By Ben Eisen, Milagros Palacios and Lawrence Schembri

Canada’s inflation-adjusted per-person annual economic growth rate (0.7 per cent) is meaningfully worse than the G7 average (1.0 per cent) over this same period. The gap with the U.S. (1.2 per cent) is even larger. Only Italy performed worse than Canada.

Growth in gross domestic product (GDP), the total value of all goods and services produced in the economy annually, is one of the most frequently cited indicators of Canada’s economic performance. Journalists, politicians and analysts often compare various measures of Canada’s total GDP growth to other countries, or to Canada’s past performance, to assess the health of the economy and living standards. However, this statistic is misleading as a measure of living standards when population growth rates vary greatly across countries or over time.

Federal Finance Minister Chrystia Freeland, for example, recently boasted that Canada had experienced the “strongest economic growth in the G7” in 2022. Although the Trudeau government often uses international comparisons on aggregate GDP growth as evidence of economic success, it’s not the first to do so. In 2015, then-prime minister Stephen Harper said Canada’s GDP growth was “head and shoulders above all our G7 partners over the long term.”

Unfortunately, such statements do more to obscure public understanding of Canada’s economic performance than enlighten it. In reality, aggregate GDP growth statistics are not driven by productivity improvements and do not reflect rising living standards. Instead, they’re primarily the result of differences in population and labour force growth. In other words, they aren’t primarily the result of Canadians becoming better at producing goods and services (i.e. productivity) and thus generating more income for their families. Instead, they primarily reflect the fact that there are simply more people working, which increases the total amount of goods and services produced but doesn’t necessarily translate into increased living standards.

Let’s look at the numbers. Canada’s annual average GDP growth (with no adjustment for population) from 2000 to 2023 was the second-highest in the G7 at 1.8 per cent, just behind the United States at 1.9 per cent. That sounds good, until you make a simple adjustment for population changes by comparing GDP per person. Then a completely different story emerges.

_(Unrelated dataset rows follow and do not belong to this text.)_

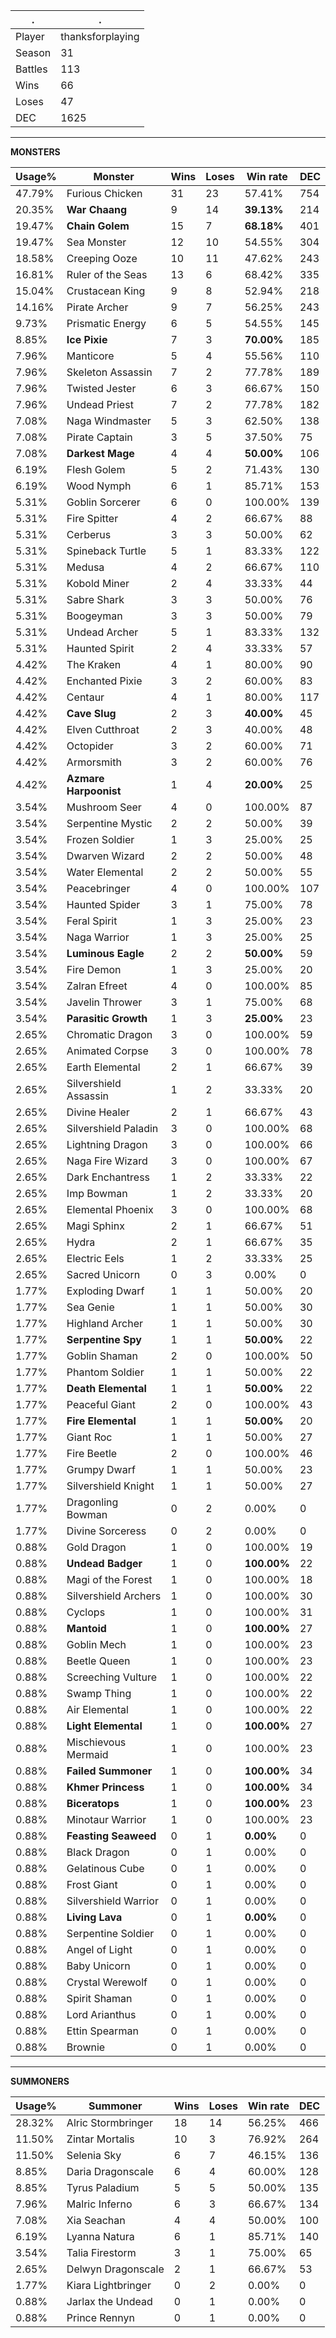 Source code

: .|.
|-|-
Player|thanksforplaying
Season|31
Battles|113
Wins|66
Loses|47
DEC|1625

---
**MONSTERS**

Usage%|Monster|Wins|Loses|Win rate|DEC|
-|-|-|-|-|-|
47.79%|Furious Chicken|31|23|57.41%|754|
20.35%|**War Chaang**|9|14|**39.13%**|214|
19.47%|**Chain Golem**|15|7|**68.18%**|401|
19.47%|Sea Monster|12|10|54.55%|304|
18.58%|Creeping Ooze|10|11|47.62%|243|
16.81%|Ruler of the Seas|13|6|68.42%|335|
15.04%|Crustacean King|9|8|52.94%|218|
14.16%|Pirate Archer|9|7|56.25%|243|
9.73%|Prismatic Energy|6|5|54.55%|145|
8.85%|**Ice Pixie**|7|3|**70.00%**|185|
7.96%|Manticore|5|4|55.56%|110|
7.96%|Skeleton Assassin|7|2|77.78%|189|
7.96%|Twisted Jester|6|3|66.67%|150|
7.96%|Undead Priest|7|2|77.78%|182|
7.08%|Naga Windmaster|5|3|62.50%|138|
7.08%|Pirate Captain|3|5|37.50%|75|
7.08%|**Darkest Mage**|4|4|**50.00%**|106|
6.19%|Flesh Golem|5|2|71.43%|130|
6.19%|Wood Nymph|6|1|85.71%|153|
5.31%|Goblin Sorcerer|6|0|100.00%|139|
5.31%|Fire Spitter|4|2|66.67%|88|
5.31%|Cerberus|3|3|50.00%|62|
5.31%|Spineback Turtle|5|1|83.33%|122|
5.31%|Medusa|4|2|66.67%|110|
5.31%|Kobold Miner|2|4|33.33%|44|
5.31%|Sabre Shark|3|3|50.00%|76|
5.31%|Boogeyman|3|3|50.00%|79|
5.31%|Undead Archer|5|1|83.33%|132|
5.31%|Haunted Spirit|2|4|33.33%|57|
4.42%|The Kraken|4|1|80.00%|90|
4.42%|Enchanted Pixie|3|2|60.00%|83|
4.42%|Centaur|4|1|80.00%|117|
4.42%|**Cave Slug**|2|3|**40.00%**|45|
4.42%|Elven Cutthroat|2|3|40.00%|48|
4.42%|Octopider|3|2|60.00%|71|
4.42%|Armorsmith|3|2|60.00%|76|
4.42%|**Azmare Harpoonist**|1|4|**20.00%**|25|
3.54%|Mushroom Seer|4|0|100.00%|87|
3.54%|Serpentine Mystic|2|2|50.00%|39|
3.54%|Frozen Soldier|1|3|25.00%|25|
3.54%|Dwarven Wizard|2|2|50.00%|48|
3.54%|Water Elemental|2|2|50.00%|55|
3.54%|Peacebringer|4|0|100.00%|107|
3.54%|Haunted Spider|3|1|75.00%|78|
3.54%|Feral Spirit|1|3|25.00%|23|
3.54%|Naga Warrior|1|3|25.00%|25|
3.54%|**Luminous Eagle**|2|2|**50.00%**|59|
3.54%|Fire Demon|1|3|25.00%|20|
3.54%|Zalran Efreet|4|0|100.00%|85|
3.54%|Javelin Thrower|3|1|75.00%|68|
3.54%|**Parasitic Growth**|1|3|**25.00%**|23|
2.65%|Chromatic Dragon|3|0|100.00%|59|
2.65%|Animated Corpse|3|0|100.00%|78|
2.65%|Earth Elemental|2|1|66.67%|39|
2.65%|Silvershield Assassin|1|2|33.33%|20|
2.65%|Divine Healer|2|1|66.67%|43|
2.65%|Silvershield Paladin|3|0|100.00%|68|
2.65%|Lightning Dragon|3|0|100.00%|66|
2.65%|Naga Fire Wizard|3|0|100.00%|67|
2.65%|Dark Enchantress|1|2|33.33%|22|
2.65%|Imp Bowman|1|2|33.33%|20|
2.65%|Elemental Phoenix|3|0|100.00%|68|
2.65%|Magi Sphinx|2|1|66.67%|51|
2.65%|Hydra|2|1|66.67%|35|
2.65%|Electric Eels|1|2|33.33%|25|
2.65%|Sacred Unicorn|0|3|0.00%|0|
1.77%|Exploding Dwarf|1|1|50.00%|20|
1.77%|Sea Genie|1|1|50.00%|30|
1.77%|Highland Archer|1|1|50.00%|30|
1.77%|**Serpentine Spy**|1|1|**50.00%**|22|
1.77%|Goblin Shaman|2|0|100.00%|50|
1.77%|Phantom Soldier|1|1|50.00%|22|
1.77%|**Death Elemental**|1|1|**50.00%**|22|
1.77%|Peaceful Giant|2|0|100.00%|43|
1.77%|**Fire Elemental**|1|1|**50.00%**|20|
1.77%|Giant Roc|1|1|50.00%|27|
1.77%|Fire Beetle|2|0|100.00%|46|
1.77%|Grumpy Dwarf|1|1|50.00%|23|
1.77%|Silvershield Knight|1|1|50.00%|27|
1.77%|Dragonling Bowman|0|2|0.00%|0|
1.77%|Divine Sorceress|0|2|0.00%|0|
0.88%|Gold Dragon|1|0|100.00%|19|
0.88%|**Undead Badger**|1|0|**100.00%**|22|
0.88%|Magi of the Forest|1|0|100.00%|18|
0.88%|Silvershield Archers|1|0|100.00%|30|
0.88%|Cyclops|1|0|100.00%|31|
0.88%|**Mantoid**|1|0|**100.00%**|27|
0.88%|Goblin Mech|1|0|100.00%|23|
0.88%|Beetle Queen|1|0|100.00%|23|
0.88%|Screeching Vulture|1|0|100.00%|22|
0.88%|Swamp Thing|1|0|100.00%|22|
0.88%|Air Elemental|1|0|100.00%|22|
0.88%|**Light Elemental**|1|0|**100.00%**|27|
0.88%|Mischievous Mermaid|1|0|100.00%|23|
0.88%|**Failed Summoner**|1|0|**100.00%**|34|
0.88%|**Khmer Princess**|1|0|**100.00%**|34|
0.88%|**Biceratops**|1|0|**100.00%**|23|
0.88%|Minotaur Warrior|1|0|100.00%|23|
0.88%|**Feasting Seaweed**|0|1|**0.00%**|0|
0.88%|Black Dragon|0|1|0.00%|0|
0.88%|Gelatinous Cube|0|1|0.00%|0|
0.88%|Frost Giant|0|1|0.00%|0|
0.88%|Silvershield Warrior|0|1|0.00%|0|
0.88%|**Living Lava**|0|1|**0.00%**|0|
0.88%|Serpentine Soldier|0|1|0.00%|0|
0.88%|Angel of Light|0|1|0.00%|0|
0.88%|Baby Unicorn|0|1|0.00%|0|
0.88%|Crystal Werewolf|0|1|0.00%|0|
0.88%|Spirit Shaman|0|1|0.00%|0|
0.88%|Lord Arianthus|0|1|0.00%|0|
0.88%|Ettin Spearman|0|1|0.00%|0|
0.88%|Brownie|0|1|0.00%|0|

---
**SUMMONERS**

Usage%|Summoner|Wins|Loses|Win rate|DEC|
-|-|-|-|-|-|
28.32%|Alric Stormbringer|18|14|56.25%|466|
11.50%|Zintar Mortalis|10|3|76.92%|264|
11.50%|Selenia Sky|6|7|46.15%|136|
8.85%|Daria Dragonscale|6|4|60.00%|128|
8.85%|Tyrus Paladium|5|5|50.00%|135|
7.96%|Malric Inferno|6|3|66.67%|134|
7.08%|Xia Seachan|4|4|50.00%|100|
6.19%|Lyanna Natura|6|1|85.71%|140|
3.54%|Talia Firestorm|3|1|75.00%|65|
2.65%|Delwyn Dragonscale|2|1|66.67%|53|
1.77%|Kiara Lightbringer|0|2|0.00%|0|
0.88%|Jarlax the Undead|0|1|0.00%|0|
0.88%|Prince Rennyn|0|1|0.00%|0|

Canada’s inflation-adjusted per-person annual economic growth rate (0.7 per cent) is meaningfully worse than the G7 average (1.0 per cent) over this same period. The gap with the U.S. (1.2 per cent) is even larger. Only Italy performed worse than Canada.

Why the inversion of results from good to bad? Because Canada has had by far the fastest population growth rate in the G7, growing at an annualized rate of 1.1 per cent—more than twice the annual population growth rate of the G7 as a whole at 0.5 per cent. In aggregate, Canada’s population increased by 29.8 per cent during this time period compared to just 11.5 per cent in the entire G7.

Clearly, aggregate GDP growth is a poor tool for international comparisons. It’s also not a good way to assess changes in Canada’s performance over time because Canada’s rate of population growth has not been constant. Starting in 2016, sharply higher rates of immigration have led to a pronounced increase in population growth. This increase has effectively partially obscured historically weak economic growth per person over the same period.

Specifically, from 2015 to 2023, under the Trudeau government, inflation-adjusted per-person economic growth averaged just 0.3 per cent. For historical perspective, per-person economic growth was 0.8 per cent annually under Brian Mulroney, 2.4 per cent under Jean Chrétien and 2.0 per cent under Paul Martin.

Due to Canada’s sharp increase in population growth in recent years, aggregate GDP growth is a misleading indicator for comparing economic growth performance across countries or time periods. Canada is not leading the G7, or doing well in historical terms, when it comes to economic growth measures that make simple adjustments for our rapidly growing population. In reality, we’ve become a growth laggard and our living standards have largely stagnated for the better part of a decade.